TASK ITEM →
Pull every line containing "images" from the listing.

MATERIAL PROVIDED →
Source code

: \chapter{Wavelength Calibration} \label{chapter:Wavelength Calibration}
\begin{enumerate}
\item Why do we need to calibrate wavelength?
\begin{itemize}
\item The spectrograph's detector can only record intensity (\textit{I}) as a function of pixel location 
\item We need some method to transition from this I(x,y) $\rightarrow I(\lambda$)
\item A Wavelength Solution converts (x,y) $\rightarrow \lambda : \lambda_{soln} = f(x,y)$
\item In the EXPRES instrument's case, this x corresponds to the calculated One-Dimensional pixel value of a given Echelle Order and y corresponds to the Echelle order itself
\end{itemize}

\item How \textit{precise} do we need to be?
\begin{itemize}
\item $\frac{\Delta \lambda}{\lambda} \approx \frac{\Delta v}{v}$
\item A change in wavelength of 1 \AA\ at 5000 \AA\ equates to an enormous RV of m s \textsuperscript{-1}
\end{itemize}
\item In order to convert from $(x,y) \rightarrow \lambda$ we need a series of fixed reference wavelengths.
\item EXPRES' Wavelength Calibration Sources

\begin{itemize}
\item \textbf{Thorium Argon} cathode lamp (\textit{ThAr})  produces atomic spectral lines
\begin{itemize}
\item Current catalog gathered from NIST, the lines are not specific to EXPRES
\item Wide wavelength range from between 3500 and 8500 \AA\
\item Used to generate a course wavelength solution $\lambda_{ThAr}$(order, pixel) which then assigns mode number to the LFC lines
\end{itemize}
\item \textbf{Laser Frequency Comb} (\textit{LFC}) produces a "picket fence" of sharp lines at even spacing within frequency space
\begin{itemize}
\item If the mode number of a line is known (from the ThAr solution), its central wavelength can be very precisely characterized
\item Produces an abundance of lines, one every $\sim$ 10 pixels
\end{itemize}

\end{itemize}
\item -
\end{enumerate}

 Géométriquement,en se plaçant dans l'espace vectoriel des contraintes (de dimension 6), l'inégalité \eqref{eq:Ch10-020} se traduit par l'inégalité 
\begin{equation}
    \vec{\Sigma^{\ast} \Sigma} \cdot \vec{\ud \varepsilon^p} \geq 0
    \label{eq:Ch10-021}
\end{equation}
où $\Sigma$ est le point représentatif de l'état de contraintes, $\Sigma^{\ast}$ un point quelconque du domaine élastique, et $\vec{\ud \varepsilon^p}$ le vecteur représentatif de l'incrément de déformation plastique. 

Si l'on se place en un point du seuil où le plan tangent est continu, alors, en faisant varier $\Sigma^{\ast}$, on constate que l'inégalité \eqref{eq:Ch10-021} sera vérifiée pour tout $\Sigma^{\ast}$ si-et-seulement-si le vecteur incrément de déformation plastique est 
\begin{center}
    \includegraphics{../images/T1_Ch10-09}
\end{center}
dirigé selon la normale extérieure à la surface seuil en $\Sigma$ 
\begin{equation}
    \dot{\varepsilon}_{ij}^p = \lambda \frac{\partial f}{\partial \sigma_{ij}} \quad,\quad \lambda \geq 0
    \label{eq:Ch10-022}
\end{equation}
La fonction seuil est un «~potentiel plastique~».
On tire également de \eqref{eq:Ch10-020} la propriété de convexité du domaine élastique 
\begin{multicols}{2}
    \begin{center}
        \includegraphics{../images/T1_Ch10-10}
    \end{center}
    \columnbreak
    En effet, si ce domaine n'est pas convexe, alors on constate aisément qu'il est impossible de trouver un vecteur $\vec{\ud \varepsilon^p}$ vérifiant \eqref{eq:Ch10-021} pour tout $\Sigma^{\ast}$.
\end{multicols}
==
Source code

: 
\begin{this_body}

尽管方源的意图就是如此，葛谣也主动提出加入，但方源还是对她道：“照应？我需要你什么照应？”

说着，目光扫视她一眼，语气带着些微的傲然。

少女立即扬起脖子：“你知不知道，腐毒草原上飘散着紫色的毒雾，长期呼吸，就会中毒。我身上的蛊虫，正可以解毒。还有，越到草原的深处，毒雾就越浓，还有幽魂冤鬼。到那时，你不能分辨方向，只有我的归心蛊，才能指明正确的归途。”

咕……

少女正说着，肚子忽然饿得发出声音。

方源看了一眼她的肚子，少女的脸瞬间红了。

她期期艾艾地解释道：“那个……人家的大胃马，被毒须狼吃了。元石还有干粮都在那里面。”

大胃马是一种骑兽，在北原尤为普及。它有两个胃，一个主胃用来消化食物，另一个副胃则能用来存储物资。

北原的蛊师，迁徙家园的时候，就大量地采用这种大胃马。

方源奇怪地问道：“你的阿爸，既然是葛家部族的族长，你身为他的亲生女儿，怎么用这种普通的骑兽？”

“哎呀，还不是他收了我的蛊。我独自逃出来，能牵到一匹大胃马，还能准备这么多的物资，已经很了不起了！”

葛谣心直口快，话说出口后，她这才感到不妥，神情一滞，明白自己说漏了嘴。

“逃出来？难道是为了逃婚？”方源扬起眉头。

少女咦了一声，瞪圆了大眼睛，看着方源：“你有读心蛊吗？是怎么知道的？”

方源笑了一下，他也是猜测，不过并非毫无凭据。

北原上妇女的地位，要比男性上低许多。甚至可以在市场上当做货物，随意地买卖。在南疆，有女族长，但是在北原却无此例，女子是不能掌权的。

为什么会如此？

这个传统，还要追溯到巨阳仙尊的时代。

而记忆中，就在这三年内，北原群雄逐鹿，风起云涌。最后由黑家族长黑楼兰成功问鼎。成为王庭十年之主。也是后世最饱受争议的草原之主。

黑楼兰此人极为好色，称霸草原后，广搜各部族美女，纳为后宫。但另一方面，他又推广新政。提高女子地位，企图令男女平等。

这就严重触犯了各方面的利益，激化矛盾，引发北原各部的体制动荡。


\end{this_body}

SOLVED EXERCISE →
    \includegraphics{../images/T1_Ch10-09}
        \includegraphics{../images/T1_Ch10-10}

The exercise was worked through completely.